In other words, the anxiety is not "oh god I'll have to treat people with
basic respect." The anxiety is "oh god they'll cancel me if I make an honest
mistake," and possibly "the ensuing social dynamics will mean I'll be out of a
job."

I'm a trans woman. I get misgendered a lot. Trust me when I say that we can
tell, by and large, when it's an honest mistake. The people who are doing it
just to be malicious are easy to spot.

I'm about as far left as they come and I think "cancel culture," by which I
mean the practice of cutting off everyday, actual social interactions with
people who say something wrong, is the real problem here. You see it a lot on
Twitter, especially leftist Twitter, because there are a lot of people who use
social media explicitly to harass others, and so people who don't want to be
harassed adjust their priors accordingly and quickly. And, yes, some people do
it for the social clout of showing off how woke they are.

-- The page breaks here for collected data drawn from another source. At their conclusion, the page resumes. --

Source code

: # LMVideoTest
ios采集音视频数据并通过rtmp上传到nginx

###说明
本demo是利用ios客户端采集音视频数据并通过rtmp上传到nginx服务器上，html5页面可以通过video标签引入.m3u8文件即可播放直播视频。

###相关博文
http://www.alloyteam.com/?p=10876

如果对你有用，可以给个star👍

I think the fact that people are expressing this specific anxiety, rather than
spewing obvious racism, says they want to do better but fear they aren't being
given the chance. This is irrational.

If people correct you, they are giving you a chance. They're not going to turn
around and tell their friends that you messed up, except maybe to vent. It
won't spread like a rumor. That's all in your head. If people cut off contact
with you because of one thing you said, continuing to worry about it or spend
time with them probably isn't beneficial to you anyway.

On the other hand, if you want to be in someone's good graces, maybe you
should listen to them when they tell you how to address them.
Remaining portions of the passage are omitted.